WORK TO COMPLETE >>
Work out how many lines in the data include the string "unary"; reply with that number alone.

===== INFORMATION SUPPLIED

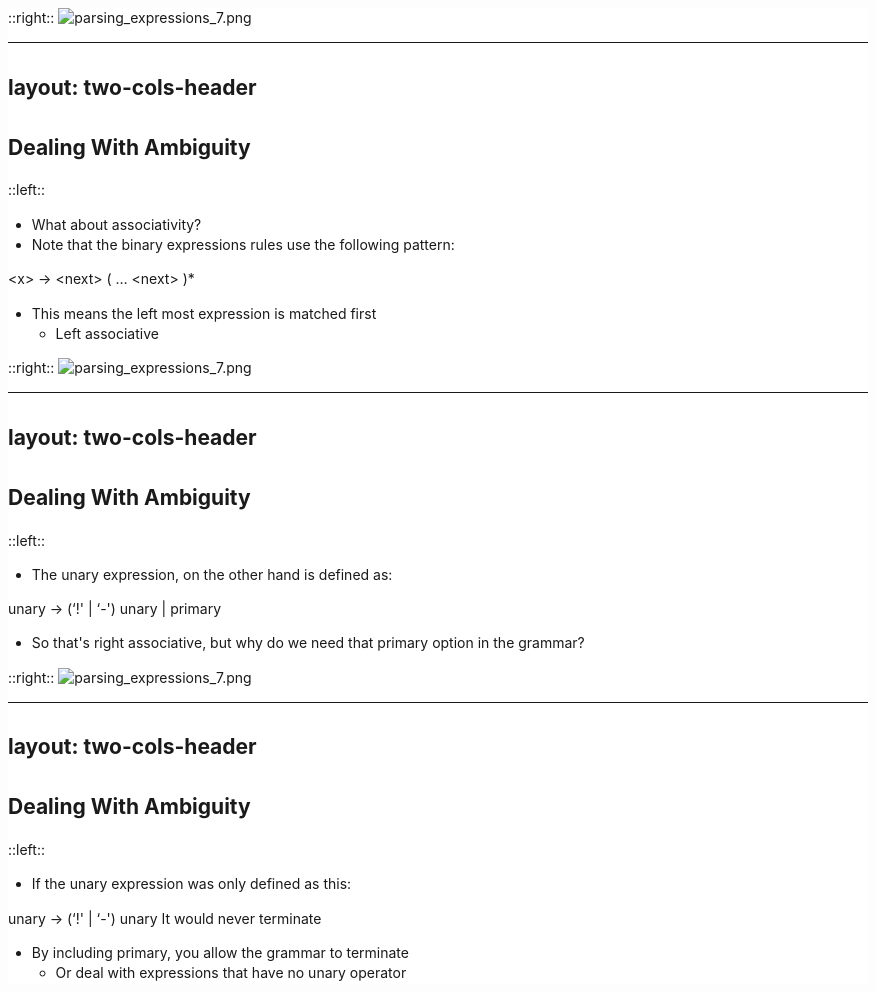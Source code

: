 ::right::
![parsing_expressions_7.png](parsing_expressions_7.png)


---
layout: two-cols-header
---

## Dealing With Ambiguity

::left::
* What about associativity?
* Note that the binary expressions rules use the following pattern: 

\<x\> → \<next\> ( … \<next\> )* 

* This means the left most expression is matched first
  * Left associative

::right::
![parsing_expressions_7.png](parsing_expressions_7.png)


---
layout: two-cols-header
---

## Dealing With Ambiguity

::left::
* The unary expression, on the other hand is defined as: 

unary → (‘!' | ‘-') unary | primary

* So that's right associative, but why do we need that primary option in the grammar?

::right::
![parsing_expressions_7.png](parsing_expressions_7.png)


---
layout: two-cols-header
---

## Dealing With Ambiguity

::left::
* If the unary expression was only defined as this: 

unary → (‘!' | ‘-') unary  It would never terminate

* By including primary, you allow the grammar to terminate
  * Or deal with expressions that have no unary operator
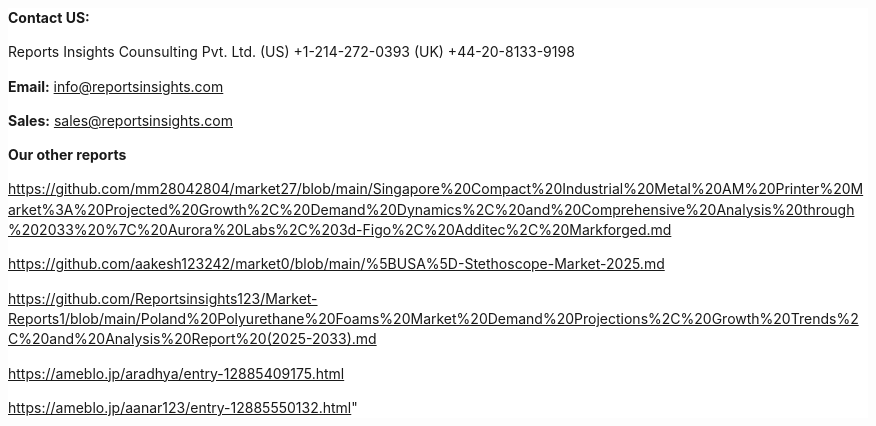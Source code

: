 <strong>Contact US:</strong>

Reports Insights Counsulting Pvt. Ltd.
(US) +1-214-272-0393
(UK) +44-20-8133-9198
<p class=""""><b>Email:</b> <a href=mailto:info@reportsinsights.com>info@reportsinsights.com</a></p>
<p class=""""><b>Sales:</b> <a href=mailto:sales@reportsinsights.com>sales@reportsinsights.com</a></p>

<strong>Our other reports</strong>

<a href=https://github.com/mm28042804/market27/blob/main/Singapore%20Compact%20Industrial%20Metal%20AM%20Printer%20Market%3A%20Projected%20Growth%2C%20Demand%20Dynamics%2C%20and%20Comprehensive%20Analysis%20through%202033%20%7C%20Aurora%20Labs%2C%203d-Figo%2C%20Additec%2C%20Markforged.md>https://github.com/mm28042804/market27/blob/main/Singapore%20Compact%20Industrial%20Metal%20AM%20Printer%20Market%3A%20Projected%20Growth%2C%20Demand%20Dynamics%2C%20and%20Comprehensive%20Analysis%20through%202033%20%7C%20Aurora%20Labs%2C%203d-Figo%2C%20Additec%2C%20Markforged.md</a>

<a href=https://github.com/aakesh123242/market0/blob/main/%5BUSA%5D-Stethoscope-Market-2025.md>https://github.com/aakesh123242/market0/blob/main/%5BUSA%5D-Stethoscope-Market-2025.md</a>

<a href=https://github.com/Reportsinsights123/Market-Reports1/blob/main/Poland%20Polyurethane%20Foams%20Market%20Demand%20Projections%2C%20Growth%20Trends%2C%20and%20Analysis%20Report%20(2025-2033).md>https://github.com/Reportsinsights123/Market-Reports1/blob/main/Poland%20Polyurethane%20Foams%20Market%20Demand%20Projections%2C%20Growth%20Trends%2C%20and%20Analysis%20Report%20(2025-2033).md</a>

<a href=https://ameblo.jp/aradhya/entry-12885409175.html>https://ameblo.jp/aradhya/entry-12885409175.html</a>

<a href=https://ameblo.jp/aanar123/entry-12885550132.html>https://ameblo.jp/aanar123/entry-12885550132.html</a>"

==========

PROBLEM SOLUTION >>
5